Work to be completed:
Set the listing down again in full, word for word, with the pictures left out.

(Data)

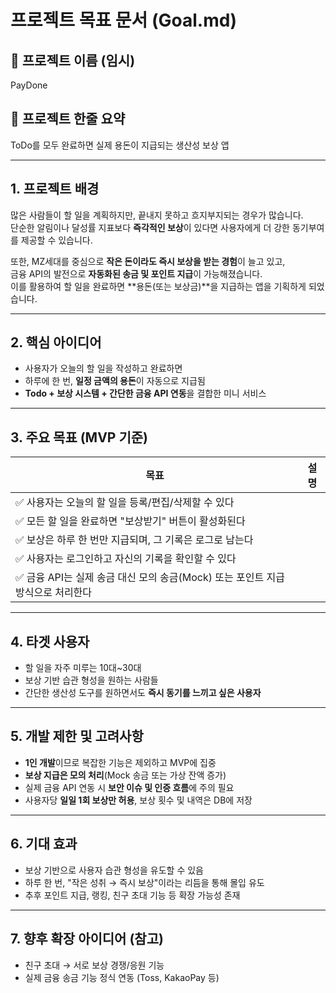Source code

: # 프로젝트 목표 문서 (Goal.md)

## 🎯 프로젝트 이름 (임시)
PayDone

## 📝 프로젝트 한줄 요약
ToDo를 모두 완료하면 실제 용돈이 지급되는 생산성 보상 앱

---

## 1. 프로젝트 배경

많은 사람들이 할 일을 계획하지만, 끝내지 못하고 흐지부지되는 경우가 많습니다.  
단순한 알림이나 달성률 지표보다 **즉각적인 보상**이 있다면 사용자에게 더 강한 동기부여를 제공할 수 있습니다.

또한, MZ세대를 중심으로 **작은 돈이라도 즉시 보상을 받는 경험**이 늘고 있고,  
금융 API의 발전으로 **자동화된 송금 및 포인트 지급**이 가능해졌습니다.  
이를 활용하여 할 일을 완료하면 **용돈(또는 보상금)**을 지급하는 앱을 기획하게 되었습니다.

---

## 2. 핵심 아이디어

- 사용자가 오늘의 할 일을 작성하고 완료하면
- 하루에 한 번, **일정 금액의 용돈**이 자동으로 지급됨
- **Todo + 보상 시스템 + 간단한 금융 API 연동**을 결합한 미니 서비스

---

## 3. 주요 목표 (MVP 기준)

| 목표 | 설명 |
|------|------|
| ✅ 사용자는 오늘의 할 일을 등록/편집/삭제할 수 있다 |
| ✅ 모든 할 일을 완료하면 "보상받기" 버튼이 활성화된다 |
| ✅ 보상은 하루 한 번만 지급되며, 그 기록은 로그로 남는다 |
| ✅ 사용자는 로그인하고 자신의 기록을 확인할 수 있다 |
| ✅ 금융 API는 실제 송금 대신 모의 송금(Mock) 또는 포인트 지급 방식으로 처리한다 |

---

## 4. 타겟 사용자

- 할 일을 자주 미루는 10대~30대
- 보상 기반 습관 형성을 원하는 사람들
- 간단한 생산성 도구를 원하면서도 **즉시 동기를 느끼고 싶은 사용자**

---

## 5. 개발 제한 및 고려사항

- **1인 개발**이므로 복잡한 기능은 제외하고 MVP에 집중
- **보상 지급은 모의 처리**(Mock 송금 또는 가상 잔액 증가)
- 실제 금융 API 연동 시 **보안 이슈 및 인증 흐름**에 주의 필요
- 사용자당 **일일 1회 보상만 허용**, 보상 횟수 및 내역은 DB에 저장

---

## 6. 기대 효과

- 보상 기반으로 사용자 습관 형성을 유도할 수 있음
- 하루 한 번, "작은 성취 → 즉시 보상"이라는 리듬을 통해 몰입 유도
- 추후 포인트 지급, 랭킹, 친구 초대 기능 등 확장 가능성 존재

---

## 7. 향후 확장 아이디어 (참고)

- 친구 초대 → 서로 보상 경쟁/응원 기능
- 실제 금융 송금 기능 정식 연동 (Toss, KakaoPay 등)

(End Data)

Exercise answer:
Source code

: # 프로젝트 목표 문서 (Goal.md)

## 🎯 프로젝트 이름 (임시)
PayDone

## 📝 프로젝트 한줄 요약
ToDo를 모두 완료하면 실제 용돈이 지급되는 생산성 보상 앱

---

## 1. 프로젝트 배경

많은 사람들이 할 일을 계획하지만, 끝내지 못하고 흐지부지되는 경우가 많습니다.  
단순한 알림이나 달성률 지표보다 **즉각적인 보상**이 있다면 사용자에게 더 강한 동기부여를 제공할 수 있습니다.

또한, MZ세대를 중심으로 **작은 돈이라도 즉시 보상을 받는 경험**이 늘고 있고,  
금융 API의 발전으로 **자동화된 송금 및 포인트 지급**이 가능해졌습니다.  
이를 활용하여 할 일을 완료하면 **용돈(또는 보상금)**을 지급하는 앱을 기획하게 되었습니다.

---

## 2. 핵심 아이디어

- 사용자가 오늘의 할 일을 작성하고 완료하면
- 하루에 한 번, **일정 금액의 용돈**이 자동으로 지급됨
- **Todo + 보상 시스템 + 간단한 금융 API 연동**을 결합한 미니 서비스

---

## 3. 주요 목표 (MVP 기준)

| 목표 | 설명 |
|------|------|
| ✅ 사용자는 오늘의 할 일을 등록/편집/삭제할 수 있다 |
| ✅ 모든 할 일을 완료하면 "보상받기" 버튼이 활성화된다 |
| ✅ 보상은 하루 한 번만 지급되며, 그 기록은 로그로 남는다 |
| ✅ 사용자는 로그인하고 자신의 기록을 확인할 수 있다 |
| ✅ 금융 API는 실제 송금 대신 모의 송금(Mock) 또는 포인트 지급 방식으로 처리한다 |

---

## 4. 타겟 사용자

- 할 일을 자주 미루는 10대~30대
- 보상 기반 습관 형성을 원하는 사람들
- 간단한 생산성 도구를 원하면서도 **즉시 동기를 느끼고 싶은 사용자**

---

## 5. 개발 제한 및 고려사항

- **1인 개발**이므로 복잡한 기능은 제외하고 MVP에 집중
- **보상 지급은 모의 처리**(Mock 송금 또는 가상 잔액 증가)
- 실제 금융 API 연동 시 **보안 이슈 및 인증 흐름**에 주의 필요
- 사용자당 **일일 1회 보상만 허용**, 보상 횟수 및 내역은 DB에 저장

---

## 6. 기대 효과

- 보상 기반으로 사용자 습관 형성을 유도할 수 있음
- 하루 한 번, "작은 성취 → 즉시 보상"이라는 리듬을 통해 몰입 유도
- 추후 포인트 지급, 랭킹, 친구 초대 기능 등 확장 가능성 존재

---

## 7. 향후 확장 아이디어 (참고)

- 친구 초대 → 서로 보상 경쟁/응원 기능
- 실제 금융 송금 기능 정식 연동 (Toss, KakaoPay 등)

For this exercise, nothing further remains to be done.